Uma melhoria no sistema de transportes via de regra beneficia o cluster. Se um determinado setor está concentrado em uma região, isso significa que as vantagens de aglomeração superam os custos de transporte. Caso contrário o setor estaria mais distribuído no espaço. Assim, espera-se que o custo de transporte de um setor clusterizado seja maior do que dos setores dispersos. Logo, os setores clusterizados (independente do tipo) devem ter um benefício relativamente maior do que os demais em uma melhoria no sistema de transportes da região. No caso do corredor, possíveis clusters exportadores serão provavelmente os mais beneficiados. Portanto, o corredor de exportações provavelmente deve aumentar a concentração de determinados setores já aglomerados nas regiões por onde ele passa.

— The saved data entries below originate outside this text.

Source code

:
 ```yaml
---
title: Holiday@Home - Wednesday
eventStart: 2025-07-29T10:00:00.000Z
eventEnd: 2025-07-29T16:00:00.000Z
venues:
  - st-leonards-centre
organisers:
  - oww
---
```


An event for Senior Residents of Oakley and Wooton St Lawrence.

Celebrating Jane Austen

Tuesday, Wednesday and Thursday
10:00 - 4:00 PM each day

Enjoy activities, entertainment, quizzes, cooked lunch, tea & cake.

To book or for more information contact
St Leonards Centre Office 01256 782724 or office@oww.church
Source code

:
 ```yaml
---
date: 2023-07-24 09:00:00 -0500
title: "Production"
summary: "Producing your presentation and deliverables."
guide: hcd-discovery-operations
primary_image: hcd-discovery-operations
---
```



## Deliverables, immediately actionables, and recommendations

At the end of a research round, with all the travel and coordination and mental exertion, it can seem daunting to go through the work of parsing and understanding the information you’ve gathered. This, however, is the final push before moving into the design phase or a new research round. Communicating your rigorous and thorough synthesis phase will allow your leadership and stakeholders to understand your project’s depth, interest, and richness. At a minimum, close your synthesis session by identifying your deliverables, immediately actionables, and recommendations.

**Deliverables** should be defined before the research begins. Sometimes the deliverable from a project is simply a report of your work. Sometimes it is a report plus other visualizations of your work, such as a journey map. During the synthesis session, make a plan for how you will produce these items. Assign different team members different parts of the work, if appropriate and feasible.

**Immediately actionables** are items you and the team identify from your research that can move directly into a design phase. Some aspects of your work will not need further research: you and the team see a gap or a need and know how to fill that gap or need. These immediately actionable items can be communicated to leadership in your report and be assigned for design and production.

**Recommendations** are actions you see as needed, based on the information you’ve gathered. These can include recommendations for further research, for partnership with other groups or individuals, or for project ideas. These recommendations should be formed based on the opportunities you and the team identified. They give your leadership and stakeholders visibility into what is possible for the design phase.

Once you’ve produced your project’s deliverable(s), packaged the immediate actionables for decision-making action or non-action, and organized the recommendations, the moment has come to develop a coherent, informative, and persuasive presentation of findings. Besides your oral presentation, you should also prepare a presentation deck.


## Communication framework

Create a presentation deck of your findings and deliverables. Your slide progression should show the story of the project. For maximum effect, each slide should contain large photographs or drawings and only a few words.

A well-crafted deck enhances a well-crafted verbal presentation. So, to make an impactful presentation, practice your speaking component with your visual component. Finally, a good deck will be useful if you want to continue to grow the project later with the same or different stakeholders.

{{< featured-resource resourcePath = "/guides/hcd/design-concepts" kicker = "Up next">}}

Dentro desse quadro a questão que se coloca é: esse aumento de concentração é benéfico ou não? Se há ganhos de aglomeração, ou seja, se um aumento de concentração gera um aumento de produtividade provavelmente estaremos interessados em incentivar o cluster. O problema que se coloca, nessa situação, é que a política age no sentido de aumentar as disparidades regionais. É necessário pensar em formas de atenuar essa situação. Por outro lado, para os casos em que não se verificam mais ganhos de aglomeração em geral a política não deve incentivar o aumento da concentração setorial.

Na realidade, como discutido acima, a política pública direcionada para o incentivo de um cluster vai muito além da política de transportes ainda que essa tenha um papel crucial. O incentivo à cooperação, mudanças institucionais no que se refere às exportações, o apoio às pequenas e médias empresas, o treinamento da mão-de-obra entre outros são alguns dos exemplos de política desvinculada do sistema de transportes. Assim, o ideal seria coordenar a politica das diversas secretarias para obter uma combinação que potencialize os clusters que se pretende incentivar.